Mike, what would be the purpose of the short RJ jumper and the wiring block?
Why not just run the 4-wire telephone/low voltage cable directly into each booster connectionZ?
Rich
Because there’s only the RJ connector at each end of the circuit. That big honking 22 gauge wire is kinda hard to reliably stuff into that RJ socket.[;)]
Essentially, this is the easiest way to do it, close to plug and play. Just so it’s clear what I’m talking about here’s a pic and link to the correct product at Menards, although $7.99 is way pricey[:(] :
The cover comes off and the 4 terminals to hook up your 4-wire low voltage/telephone cable are underneath.
Mike, what am I missing here?
Why not just run a 4-wire cable directly between the two boosters?
Are you saying that the connectors are not the right size?
Rich
The RJ-H is a handset jack - they are smaller than a regular RJ11/12. It’s hard to get long cords with those, normally they are the coiled type. Some crimpers do both sizes, the ones I have do, so if I get the ends I could make such cables. By using the jacks like shown, you can buy one bacis handset cord, cut it in half, and screw the wires to the terminals inside the block, then interconnect the block with an ordinary RJ11 flat wire, which you can easily get in just about any length, even over 100 feet if needed.
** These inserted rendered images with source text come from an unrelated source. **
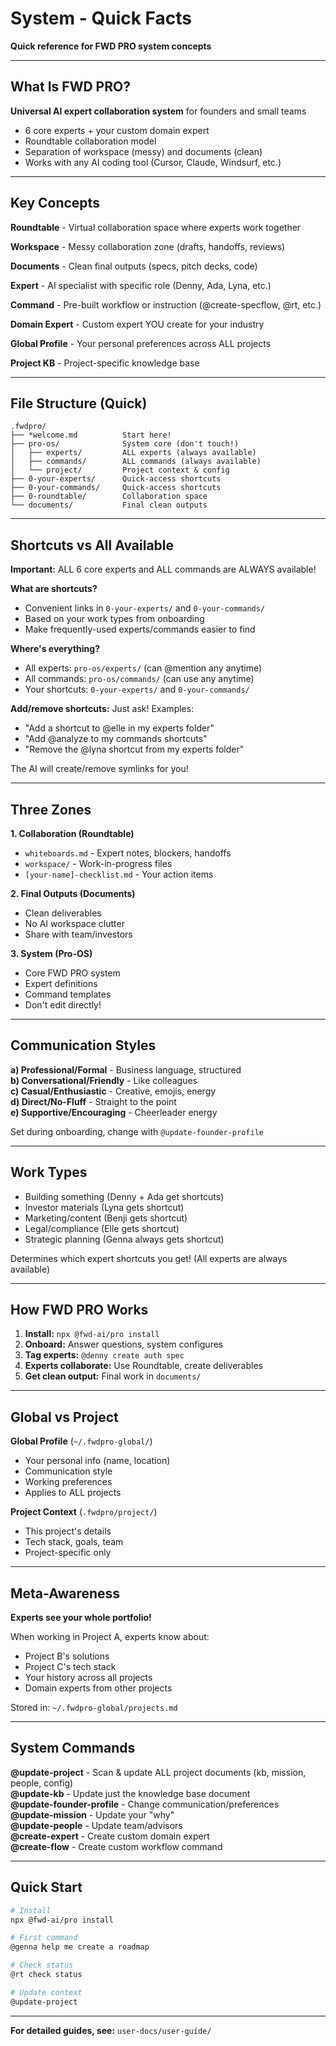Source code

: # System - Quick Facts

**Quick reference for FWD PRO system concepts**

---

## What Is FWD PRO?

**Universal AI expert collaboration system** for founders and small teams

- 6 core experts + your custom domain expert
- Roundtable collaboration model
- Separation of workspace (messy) and documents (clean)
- Works with any AI coding tool (Cursor, Claude, Windsurf, etc.)

---

## Key Concepts

**Roundtable** - Virtual collaboration space where experts work together

**Workspace** - Messy collaboration zone (drafts, handoffs, reviews)

**Documents** - Clean final outputs (specs, pitch decks, code)

**Expert** - AI specialist with specific role (Denny, Ada, Lyna, etc.)

**Command** - Pre-built workflow or instruction (@create-specflow, @rt, etc.)

**Domain Expert** - Custom expert YOU create for your industry

**Global Profile** - Your personal preferences across ALL projects

**Project KB** - Project-specific knowledge base

---

## File Structure (Quick)

```
.fwdpro/
├── *welcome.md          Start here!
├── pro-os/              System core (don't touch!)
│   ├── experts/         ALL experts (always available)
│   ├── commands/        ALL commands (always available)
│   └── project/         Project context & config
├── 0-your-experts/      Quick-access shortcuts
├── 0-your-commands/     Quick-access shortcuts
├── 0-roundtable/        Collaboration space
└── documents/           Final clean outputs
```

---

## Shortcuts vs All Available

**Important:** ALL 6 core experts and ALL commands are ALWAYS available!

**What are shortcuts?**
- Convenient links in `0-your-experts/` and `0-your-commands/`
- Based on your work types from onboarding
- Make frequently-used experts/commands easier to find

**Where's everything?**
- All experts: `pro-os/experts/` (can @mention any anytime)
- All commands: `pro-os/commands/` (can use any anytime)
- Your shortcuts: `0-your-experts/` and `0-your-commands/`

**Add/remove shortcuts:**
Just ask! Examples:
- "Add a shortcut to @elle in my experts folder"
- "Add @analyze to my commands shortcuts"
- "Remove the @lyna shortcut from my experts folder"

The AI will create/remove symlinks for you!

---

## Three Zones

**1. Collaboration (Roundtable)**
- `whiteboards.md` - Expert notes, blockers, handoffs
- `workspace/` - Work-in-progress files
- `[your-name]-checklist.md` - Your action items

**2. Final Outputs (Documents)**
- Clean deliverables
- No AI workspace clutter
- Share with team/investors

**3. System (Pro-OS)**
- Core FWD PRO system
- Expert definitions
- Command templates
- Don't edit directly!

---

## Communication Styles

**a) Professional/Formal** - Business language, structured  
**b) Conversational/Friendly** - Like colleagues  
**c) Casual/Enthusiastic** - Creative, emojis, energy  
**d) Direct/No-Fluff** - Straight to the point  
**e) Supportive/Encouraging** - Cheerleader energy

Set during onboarding, change with `@update-founder-profile`

---

## Work Types

- Building something (Denny + Ada get shortcuts)
- Investor materials (Lyna gets shortcut)
- Marketing/content (Benji gets shortcut)
- Legal/compliance (Elle gets shortcut)
- Strategic planning (Genna always gets shortcut)

Determines which expert shortcuts you get! (All experts are always available)

---

## How FWD PRO Works

1. **Install:** `npx @fwd-ai/pro install`
2. **Onboard:** Answer questions, system configures
3. **Tag experts:** `@denny create auth spec`
4. **Experts collaborate:** Use Roundtable, create deliverables
5. **Get clean output:** Final work in `documents/`

---

## Global vs Project

**Global Profile** (`~/.fwdpro-global/`)
- Your personal info (name, location)
- Communication style
- Working preferences
- Applies to ALL projects

**Project Context** (`.fwdpro/project/`)
- This project's details
- Tech stack, goals, team
- Project-specific only

---

## Meta-Awareness

**Experts see your whole portfolio!**

When working in Project A, experts know about:
- Project B's solutions
- Project C's tech stack
- Your history across all projects
- Domain experts from other projects

Stored in: `~/.fwdpro-global/projects.md`

---

## System Commands

**@update-project** - Scan & update ALL project documents (kb, mission, people, config)  
**@update-kb** - Update just the knowledge base document  
**@update-founder-profile** - Change communication/preferences  
**@update-mission** - Update your "why"  
**@update-people** - Update team/advisors  
**@create-expert** - Create custom domain expert  
**@create-flow** - Create custom workflow command

---

## Quick Start

```bash
# Install
npx @fwd-ai/pro install

# First command
@genna help me create a roadmap

# Check status
@rt check status

# Update context
@update-project
```

---

**For detailed guides, see:** `user-docs/user-guide/`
That may not be what he had in mind, but going the other way - plugging a cable from teh booster to the jack, adn then just running wire between jacks, well, good luck finding a jack like that with a HANDSET socket on it, it’s just not used like that and they will be hard if not impossible to find.
–Randy
OK, thanks, Randy, I understand the problem.
Here is another question. Once I gap the rails and divide the double main line into two separate booster districts, do I have any concerns as a loco crosses the gaps from one booster district to the other booster district?
Rich
Randy and Rich
Yeah, either way would work, with the main idea being to get from the telco type jacks out of the black boxes to hardwiring for the greater length of the run.
I understand what you mean about the wrong connector on the handset cord, but I thought there was a way to get one that will directly take a handset cord. Maybe scrounged from on old phone is what I think I’ve seen done. In any case, Rich will have trouble finding a 92’ handset cord[:)] so we gotta do something, even if it’s something not quite as elegant as would be ideal.
Rich,
So long as you have the command station and booster cases grounded together as previously discussed, no. The command station takes account of anything that may be needed electrically.